La Consejería de Bienestar Social, Igualdad, Juventud, Infancia y Familias de Canarias ha reforzado el Servicio de Inspección y Acreditación de Centros con el objetivo de incrementar la capacidad de control, seguimiento y evaluación de los servicios sociales que se prestan en Canarias, tanto en centros públicos como privados. Así lo explicó la consejera de Bienestar Social, Candelaria Delgado, durante la comisión de Derechos Sociales celebrada en el Parlamento.
Este refuerzo se produce en un contexto de intensa actividad inspectora en toda la comunidad autónoma, con actuaciones que se desarrollan de forma continuada y visitas periódicas a centros residenciales, centros de día y otros recursos sociales destinados a personas mayores, personas con discapacidad y personas en situación de dependencia.
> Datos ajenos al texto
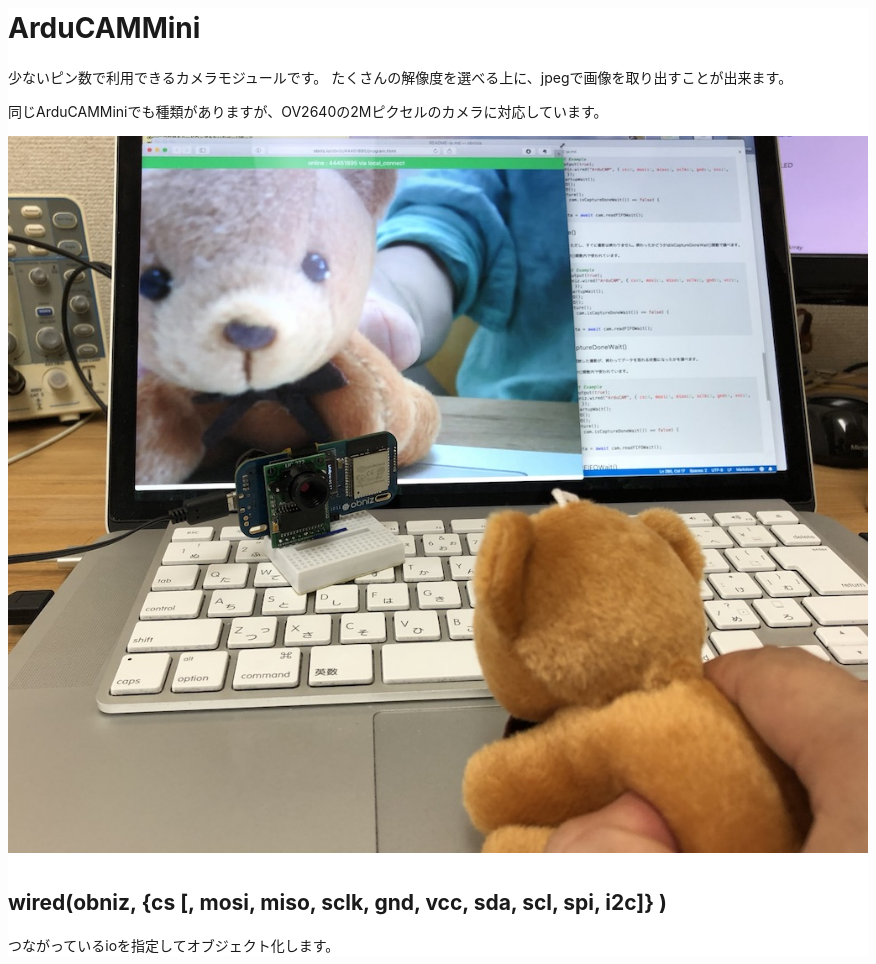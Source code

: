 # ArduCAMMini

少ないピン数で利用できるカメラモジュールです。
たくさんの解像度を選べる上に、jpegで画像を取り出すことが出来ます。

同じArduCAMMiniでも種類がありますが、OV2640の2Mピクセルのカメラに対応しています。

![](./image.jpg)


## wired(obniz,  {cs [, mosi, miso, sclk, gnd, vcc, sda, scl, spi, i2c]} )

つながっているioを指定してオブジェクト化します。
“Queremos consolidar un modelo de inspección más sistemático, con mayor capacidad de análisis, seguimiento y verificación de las condiciones reales de atención que reciben las personas usuarias”, señaló Delgado. También aseguró que “apostamos por una inspección orientada no solo a verificar el cumplimiento formal de los requisitos administrativos, sino también a evaluar la calidad real de la atención que reciben las personas”. Para ello, se impulsará un sistema con indicadores comparables, seguimiento de planes de mejora y una mayor capacidad de evaluación de los resultados.
Nuevo servicio
En este marco, la Consejería de Bienestar Social ha licitado un servicio de apoyo técnico a la inspección que permitirá mejorar la calidad de las actuaciones, reforzar la verificación de estándares organizativos y disponer de información más completa para la toma de decisiones. Este apoyo se centrará en tareas complementarias como la revisión documental, la asistencia en visitas, el análisis de indicadores, el seguimiento de planes de mejora y la organización de la información derivada de las actuaciones inspectoras.
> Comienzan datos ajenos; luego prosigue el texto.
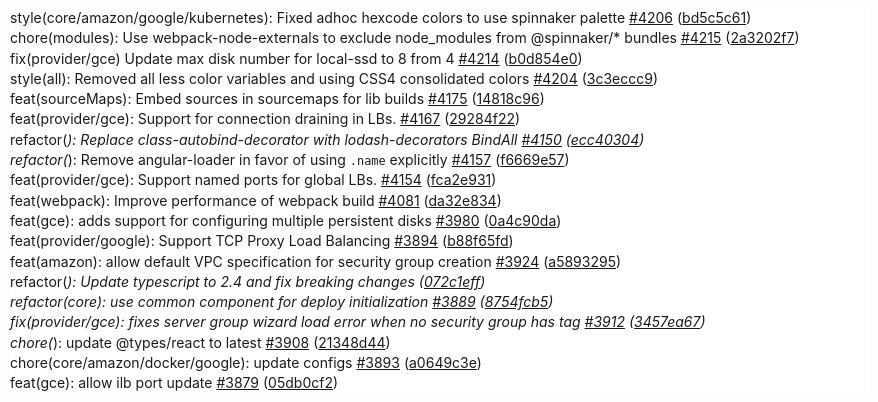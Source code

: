 style(core/amazon/google/kubernetes): Fixed adhoc hexcode colors to use spinnaker palette [#4206](https://github.com/spinnaker/deck/pull/4206) ([bd5c5c61](https://github.com/spinnaker/deck/commit/bd5c5c6191e37505967f759eaf44e0cc1ed7446b))  
chore(modules): Use webpack-node-externals to exclude node_modules from @spinnaker/* bundles [#4215](https://github.com/spinnaker/deck/pull/4215) ([2a3202f7](https://github.com/spinnaker/deck/commit/2a3202f7931405a57f745b428ded3b616c463905))  
fix(provider/gce) Update max disk number for local-ssd to 8 from 4 [#4214](https://github.com/spinnaker/deck/pull/4214) ([b0d854e0](https://github.com/spinnaker/deck/commit/b0d854e0b90dfb8ef19a4b55ac4ee18ffabb07c3))  
style(all): Removed all less color variables and using CSS4 consolidated colors [#4204](https://github.com/spinnaker/deck/pull/4204) ([3c3eccc9](https://github.com/spinnaker/deck/commit/3c3eccc9c74277576cebbc3e8c5a883d01ebce8e))  
feat(sourceMaps): Embed sources in sourcemaps for lib builds [#4175](https://github.com/spinnaker/deck/pull/4175) ([14818c96](https://github.com/spinnaker/deck/commit/14818c96450d5d4a96d87cde068944719a5d83ae))  
feat(provider/gce): Support for connection draining in LBs. [#4167](https://github.com/spinnaker/deck/pull/4167) ([29284f22](https://github.com/spinnaker/deck/commit/29284f22e896fb7b423831b0e7136a0b2bf08e99))  
refactor(*): Replace class-autobind-decorator with lodash-decorators BindAll [#4150](https://github.com/spinnaker/deck/pull/4150) ([ecc40304](https://github.com/spinnaker/deck/commit/ecc403046e8e556c1892a69acb944c6cc7e04034))  
refactor(*): Remove angular-loader in favor of using `.name` explicitly [#4157](https://github.com/spinnaker/deck/pull/4157) ([f6669e57](https://github.com/spinnaker/deck/commit/f6669e5759cd43ea9e30471c6923945027078aed))  
feat(provider/gce): Support named ports for global LBs. [#4154](https://github.com/spinnaker/deck/pull/4154) ([fca2e931](https://github.com/spinnaker/deck/commit/fca2e931e039292e498bb8c3fb0a792ec30bbda7))  
feat(webpack): Improve performance of webpack build [#4081](https://github.com/spinnaker/deck/pull/4081) ([da32e834](https://github.com/spinnaker/deck/commit/da32e834e4df71c4185919c30a72e07039e77038))  
feat(gce): adds support for configuring multiple persistent disks [#3980](https://github.com/spinnaker/deck/pull/3980) ([0a4c90da](https://github.com/spinnaker/deck/commit/0a4c90da74b36c86b651fa42c98cd95b38ce470f))  
feat(provider/google): Support TCP Proxy Load Balancing [#3894](https://github.com/spinnaker/deck/pull/3894) ([b88f65fd](https://github.com/spinnaker/deck/commit/b88f65fd7386d374446f5c616843e4b8ddc6190c))  
feat(amazon): allow default VPC specification for security group creation [#3924](https://github.com/spinnaker/deck/pull/3924) ([a5893295](https://github.com/spinnaker/deck/commit/a5893295d4a7db7e062c4fed5306dcbda2fb454c))  
refactor(*): Update typescript to 2.4 and fix breaking changes ([072c1eff](https://github.com/spinnaker/deck/commit/072c1eff41a81fc933b2d6438d86e673e125587a))  
refactor(core): use common component for deploy initialization [#3889](https://github.com/spinnaker/deck/pull/3889) ([8754fcb5](https://github.com/spinnaker/deck/commit/8754fcb559561390d7bd7ee541a28166007ecea3))  
fix(provider/gce): fixes server group wizard load error when no security group has tag [#3912](https://github.com/spinnaker/deck/pull/3912) ([3457ea67](https://github.com/spinnaker/deck/commit/3457ea67673dc3702d1bb8e58bcb112f89ba2a41))  
chore(*): update @types/react to latest [#3908](https://github.com/spinnaker/deck/pull/3908) ([21348d44](https://github.com/spinnaker/deck/commit/21348d448e4e40b1030ed6bf58161a8f22abc14b))  
chore(core/amazon/docker/google): update configs [#3893](https://github.com/spinnaker/deck/pull/3893) ([a0649c3e](https://github.com/spinnaker/deck/commit/a0649c3ed3c239900329c90536294f245139c056))  
feat(gce): allow ilb port update [#3879](https://github.com/spinnaker/deck/pull/3879) ([05db0cf2](https://github.com/spinnaker/deck/commit/05db0cf2f6a8d90548dee798b2604c246872535c))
Delgado indicó que este refuerzo no implica en ningún caso la externalización de la potestad inspectora ya que las funciones de supervisión, valoración de incumplimientos, emisión de informes y, en su caso, la propuesta de medidas correctoras o sancionadoras continúan siendo competencia exclusiva de la Administración autonómica.
“El objetivo es fortalecer la capacidad de control público para garantizar que los centros acreditados mantienen de forma continuada las condiciones exigidas para su funcionamiento y ofrecen una atención adecuada a las personas usuarias”, expresó durante su intervención.
La actividad inspectora se desarrolla además en coordinación con el Cuerpo General de la Policía Canaria, en virtud del acuerdo de colaboración suscrito en marzo de 2024, así como con la Fiscalía de la Comunidad Autónoma de Canarias, reforzando así los mecanismos de protección de los derechos de las personas atendidas en los centros sociales.
Entre los aspectos que forman parte de las actuaciones de control figuran cuestiones relacionadas con la organización de los servicios, los recursos humanos, la accesibilidad, la seguridad, la salubridad, la documentación y el cumplimiento de los protocolos de atención, así como indicadores especialmente sensibles vinculados al respeto de la autonomía y la dignidad de las personas usuarias.